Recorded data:

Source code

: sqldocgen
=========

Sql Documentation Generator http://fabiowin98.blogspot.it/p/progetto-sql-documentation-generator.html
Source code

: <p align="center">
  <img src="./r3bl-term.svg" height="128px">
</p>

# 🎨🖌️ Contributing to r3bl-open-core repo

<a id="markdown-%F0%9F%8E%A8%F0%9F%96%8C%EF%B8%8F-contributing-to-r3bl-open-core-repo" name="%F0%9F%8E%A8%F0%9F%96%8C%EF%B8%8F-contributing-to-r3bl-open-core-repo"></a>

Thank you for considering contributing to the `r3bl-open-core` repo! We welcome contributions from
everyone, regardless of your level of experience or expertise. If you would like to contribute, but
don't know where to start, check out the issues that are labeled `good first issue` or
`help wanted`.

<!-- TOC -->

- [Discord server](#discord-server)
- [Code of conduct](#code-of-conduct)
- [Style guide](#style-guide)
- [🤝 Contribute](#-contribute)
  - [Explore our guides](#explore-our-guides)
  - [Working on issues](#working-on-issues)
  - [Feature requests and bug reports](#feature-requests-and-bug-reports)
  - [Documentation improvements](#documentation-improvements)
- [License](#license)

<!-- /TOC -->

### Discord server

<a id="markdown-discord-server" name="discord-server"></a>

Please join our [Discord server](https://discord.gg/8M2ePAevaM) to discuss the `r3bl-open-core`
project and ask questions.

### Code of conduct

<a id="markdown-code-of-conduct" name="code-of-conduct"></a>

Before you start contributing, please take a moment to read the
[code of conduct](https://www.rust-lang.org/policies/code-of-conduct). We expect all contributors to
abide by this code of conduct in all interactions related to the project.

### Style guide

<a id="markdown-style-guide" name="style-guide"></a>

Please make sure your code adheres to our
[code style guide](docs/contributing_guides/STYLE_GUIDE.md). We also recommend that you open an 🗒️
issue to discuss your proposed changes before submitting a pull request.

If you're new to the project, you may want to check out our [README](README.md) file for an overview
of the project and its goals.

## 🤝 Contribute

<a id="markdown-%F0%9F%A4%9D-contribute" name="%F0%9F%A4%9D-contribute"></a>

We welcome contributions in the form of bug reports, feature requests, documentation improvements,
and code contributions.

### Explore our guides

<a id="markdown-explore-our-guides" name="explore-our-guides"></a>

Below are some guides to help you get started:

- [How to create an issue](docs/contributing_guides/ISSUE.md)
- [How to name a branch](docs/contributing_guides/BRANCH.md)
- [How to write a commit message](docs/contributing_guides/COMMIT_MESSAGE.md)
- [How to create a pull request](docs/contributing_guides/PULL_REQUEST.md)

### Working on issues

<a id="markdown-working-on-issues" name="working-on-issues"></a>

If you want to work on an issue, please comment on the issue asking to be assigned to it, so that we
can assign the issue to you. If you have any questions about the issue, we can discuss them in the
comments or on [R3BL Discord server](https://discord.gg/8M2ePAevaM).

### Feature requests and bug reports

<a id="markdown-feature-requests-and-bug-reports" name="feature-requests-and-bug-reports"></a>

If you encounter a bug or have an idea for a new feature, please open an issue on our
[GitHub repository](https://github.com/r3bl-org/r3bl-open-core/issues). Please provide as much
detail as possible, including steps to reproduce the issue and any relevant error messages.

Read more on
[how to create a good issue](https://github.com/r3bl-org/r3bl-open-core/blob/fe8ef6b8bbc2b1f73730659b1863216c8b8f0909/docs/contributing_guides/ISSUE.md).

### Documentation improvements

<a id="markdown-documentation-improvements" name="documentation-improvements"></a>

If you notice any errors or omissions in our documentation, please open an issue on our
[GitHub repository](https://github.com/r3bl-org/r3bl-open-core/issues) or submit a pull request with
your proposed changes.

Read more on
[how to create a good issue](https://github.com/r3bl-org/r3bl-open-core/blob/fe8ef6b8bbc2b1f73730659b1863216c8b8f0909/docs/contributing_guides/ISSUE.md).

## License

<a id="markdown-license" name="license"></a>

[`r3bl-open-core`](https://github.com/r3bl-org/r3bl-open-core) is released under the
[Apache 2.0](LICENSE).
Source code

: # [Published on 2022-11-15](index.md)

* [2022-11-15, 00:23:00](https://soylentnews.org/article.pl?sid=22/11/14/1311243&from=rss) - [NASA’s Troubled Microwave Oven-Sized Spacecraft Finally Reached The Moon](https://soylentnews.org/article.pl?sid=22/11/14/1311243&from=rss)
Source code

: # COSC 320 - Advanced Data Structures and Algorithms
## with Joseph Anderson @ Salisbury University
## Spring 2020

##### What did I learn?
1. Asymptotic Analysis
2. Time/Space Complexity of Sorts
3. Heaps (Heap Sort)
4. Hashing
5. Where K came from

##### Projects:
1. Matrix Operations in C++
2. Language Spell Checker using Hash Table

» **EXERCISE DESCRIPTION**
Scan the lines above for "We welcome contributions in" and for "comments or on". Repeat exactly the line holding each of them and every line in between.

» **EXERCISE RESPONSE**
We welcome contributions in the form of bug reports, feature requests, documentation improvements,
and code contributions.

### Explore our guides

<a id="markdown-explore-our-guides" name="explore-our-guides"></a>

Below are some guides to help you get started:

- [How to create an issue](docs/contributing_guides/ISSUE.md)
- [How to name a branch](docs/contributing_guides/BRANCH.md)
- [How to write a commit message](docs/contributing_guides/COMMIT_MESSAGE.md)
- [How to create a pull request](docs/contributing_guides/PULL_REQUEST.md)

### Working on issues

<a id="markdown-working-on-issues" name="working-on-issues"></a>

If you want to work on an issue, please comment on the issue asking to be assigned to it, so that we
can assign the issue to you. If you have any questions about the issue, we can discuss them in the
comments or on [R3BL Discord server](https://discord.gg/8M2ePAevaM).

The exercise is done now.